Exercise objective = What the answer must contain is every line of the records, exactly, with no pictures.

Items from a dataset =
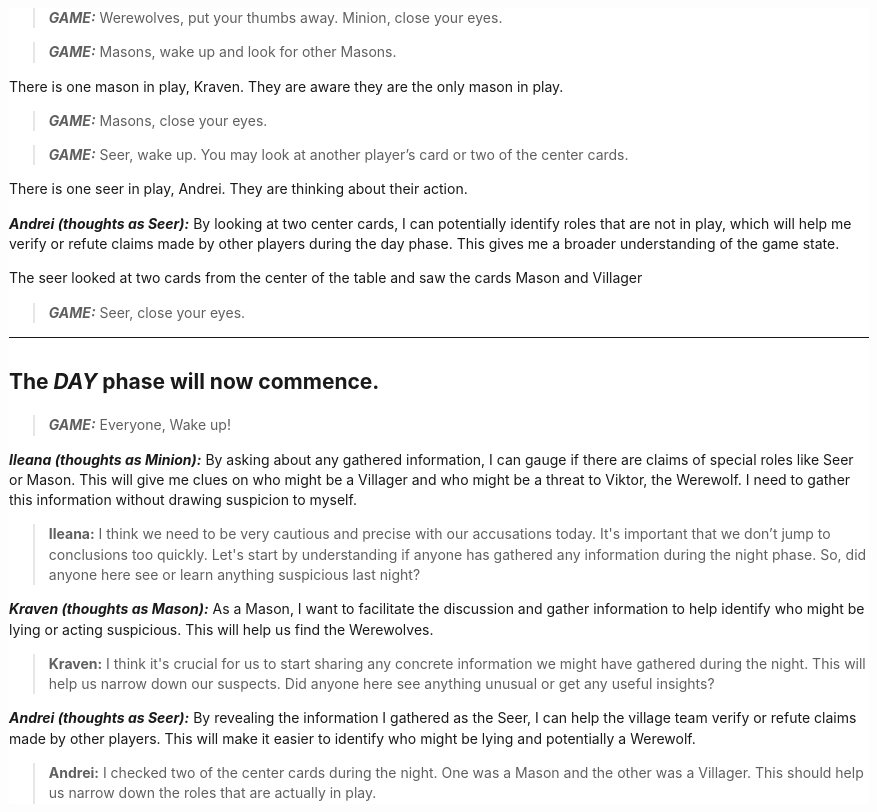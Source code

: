 
>***GAME:*** Werewolves, put your thumbs away. Minion, close your eyes.


>***GAME:*** Masons, wake up and look for other Masons.


There is one mason in play, Kraven. They are aware they are the only mason in play.


>***GAME:*** Masons, close your eyes.


>***GAME:*** Seer, wake up. You may look at another player’s card or two of the center cards.


There is one seer in play, Andrei. They are thinking about their action.


***Andrei (thoughts as Seer):*** By looking at two center cards, I can potentially identify roles that are not in play, which will help me verify or refute claims made by other players during the day phase. This gives me a broader understanding of the game state.


The seer looked at two cards from the center of the table and saw the cards Mason and Villager


>***GAME:*** Seer, close your eyes.


---

## The ***DAY*** phase will now commence.


>***GAME:*** Everyone, Wake up!


***Ileana (thoughts as Minion):*** By asking about any gathered information, I can gauge if there are claims of special roles like Seer or Mason. This will give me clues on who might be a Villager and who might be a threat to Viktor, the Werewolf. I need to gather this information without drawing suspicion to myself.
> **Ileana:** I think we need to be very cautious and precise with our accusations today. It's important that we don’t jump to conclusions too quickly. Let's start by understanding if anyone has gathered any information during the night phase. So, did anyone here see or learn anything suspicious last night?


***Kraven (thoughts as Mason):*** As a Mason, I want to facilitate the discussion and gather information to help identify who might be lying or acting suspicious. This will help us find the Werewolves.
> **Kraven:** I think it's crucial for us to start sharing any concrete information we might have gathered during the night. This will help us narrow down our suspects. Did anyone here see anything unusual or get any useful insights?


***Andrei (thoughts as Seer):*** By revealing the information I gathered as the Seer, I can help the village team verify or refute claims made by other players. This will make it easier to identify who might be lying and potentially a Werewolf.
> **Andrei:** I checked two of the center cards during the night. One was a Mason and the other was a Villager. This should help us narrow down the roles that are actually in play.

Written answer =
Source code

: 
>***GAME:*** Werewolves, put your thumbs away. Minion, close your eyes.


>***GAME:*** Masons, wake up and look for other Masons.


There is one mason in play, Kraven. They are aware they are the only mason in play.


>***GAME:*** Masons, close your eyes.


>***GAME:*** Seer, wake up. You may look at another player’s card or two of the center cards.


There is one seer in play, Andrei. They are thinking about their action.


***Andrei (thoughts as Seer):*** By looking at two center cards, I can potentially identify roles that are not in play, which will help me verify or refute claims made by other players during the day phase. This gives me a broader understanding of the game state.


The seer looked at two cards from the center of the table and saw the cards Mason and Villager


>***GAME:*** Seer, close your eyes.


---

## The ***DAY*** phase will now commence.


>***GAME:*** Everyone, Wake up!


***Ileana (thoughts as Minion):*** By asking about any gathered information, I can gauge if there are claims of special roles like Seer or Mason. This will give me clues on who might be a Villager and who might be a threat to Viktor, the Werewolf. I need to gather this information without drawing suspicion to myself.
> **Ileana:** I think we need to be very cautious and precise with our accusations today. It's important that we don’t jump to conclusions too quickly. Let's start by understanding if anyone has gathered any information during the night phase. So, did anyone here see or learn anything suspicious last night?


***Kraven (thoughts as Mason):*** As a Mason, I want to facilitate the discussion and gather information to help identify who might be lying or acting suspicious. This will help us find the Werewolves.
> **Kraven:** I think it's crucial for us to start sharing any concrete information we might have gathered during the night. This will help us narrow down our suspects. Did anyone here see anything unusual or get any useful insights?


***Andrei (thoughts as Seer):*** By revealing the information I gathered as the Seer, I can help the village team verify or refute claims made by other players. This will make it easier to identify who might be lying and potentially a Werewolf.
> **Andrei:** I checked two of the center cards during the night. One was a Mason and the other was a Villager. This should help us narrow down the roles that are actually in play.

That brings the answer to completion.